Unlisted infrastructure expands to retail markets
Unlisted infrastructure, which has only been available to larger institutional investors is now becoming available to smaller investors in the retail arena.
Unlisted infrastructure typically included airports, seaports, toll roads, and electricity transmission and distribution networks.
Nicole Connolly, Infrastructure Partners Investment Fund (IPIF) chief executive, said unlisted infrastructure had typically been the domain of large industry funds, until now.
“Typically, it hasn’t been available to investors unless you’ve got a minimum of, for example, $5 million or in some cases up to $25 million to invest,” Connolly said.
“That rules out a huge part of the market including the $760 billion SMSF [self-managed superannuation] market.”
Jonathan van Rooyan, IPIF chief investment officer, said the aim was provide a bridge between the best performing unlisted infrastructure assets and smaller investors.
“Australian industry funds have on average 5% to 20% allocation to unlisted infrastructure, the future fund has 7% allocated, Australian Super around 12%,” van Rooyan said.

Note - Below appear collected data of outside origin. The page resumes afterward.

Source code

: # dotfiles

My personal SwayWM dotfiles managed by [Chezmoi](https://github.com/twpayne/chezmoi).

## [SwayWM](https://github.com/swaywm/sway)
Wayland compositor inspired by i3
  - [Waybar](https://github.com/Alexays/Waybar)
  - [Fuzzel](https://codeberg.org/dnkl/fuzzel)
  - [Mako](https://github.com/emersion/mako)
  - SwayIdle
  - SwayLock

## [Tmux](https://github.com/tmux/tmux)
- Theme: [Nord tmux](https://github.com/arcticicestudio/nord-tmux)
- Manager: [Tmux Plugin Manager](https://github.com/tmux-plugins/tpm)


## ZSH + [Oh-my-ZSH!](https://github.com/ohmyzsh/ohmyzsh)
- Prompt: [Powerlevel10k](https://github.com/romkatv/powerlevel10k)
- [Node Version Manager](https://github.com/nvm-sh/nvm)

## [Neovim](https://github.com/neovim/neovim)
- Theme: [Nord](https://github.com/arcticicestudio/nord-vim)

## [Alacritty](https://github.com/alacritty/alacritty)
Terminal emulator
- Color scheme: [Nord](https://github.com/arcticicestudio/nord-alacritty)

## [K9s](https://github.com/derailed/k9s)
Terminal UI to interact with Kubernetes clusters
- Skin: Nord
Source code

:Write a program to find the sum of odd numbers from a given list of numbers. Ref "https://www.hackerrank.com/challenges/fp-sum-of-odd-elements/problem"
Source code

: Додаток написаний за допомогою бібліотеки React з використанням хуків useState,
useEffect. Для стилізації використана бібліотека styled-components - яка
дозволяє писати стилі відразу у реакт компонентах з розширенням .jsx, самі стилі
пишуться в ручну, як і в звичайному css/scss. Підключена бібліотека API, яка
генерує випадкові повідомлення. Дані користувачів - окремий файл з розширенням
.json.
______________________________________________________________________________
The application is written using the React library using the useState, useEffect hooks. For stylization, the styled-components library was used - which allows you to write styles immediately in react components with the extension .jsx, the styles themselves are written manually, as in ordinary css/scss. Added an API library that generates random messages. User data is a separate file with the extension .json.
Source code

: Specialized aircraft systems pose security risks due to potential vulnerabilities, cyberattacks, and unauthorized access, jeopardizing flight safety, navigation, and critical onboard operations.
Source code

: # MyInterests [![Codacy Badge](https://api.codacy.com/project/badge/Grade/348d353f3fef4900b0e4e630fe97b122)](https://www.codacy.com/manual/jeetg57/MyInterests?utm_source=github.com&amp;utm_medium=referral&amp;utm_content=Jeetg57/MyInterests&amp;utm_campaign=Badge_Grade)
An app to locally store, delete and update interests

“If you think about the performance of industry funds versus retail, one of the big debates is why did industry funds outperform on some measures and it’s in part due to unlisted asset exposures such as infrastructure.”
van Rooyan said unlisted infrastructure offered stable cash yield in a low interest rate environment and the capital value was stable.
“The best performing Australian super funds had large exposures to unlisted infrastructure, which has historically delivered bond-like volatility and equity-like returns through multiple economic cycles,” van Rooyan said.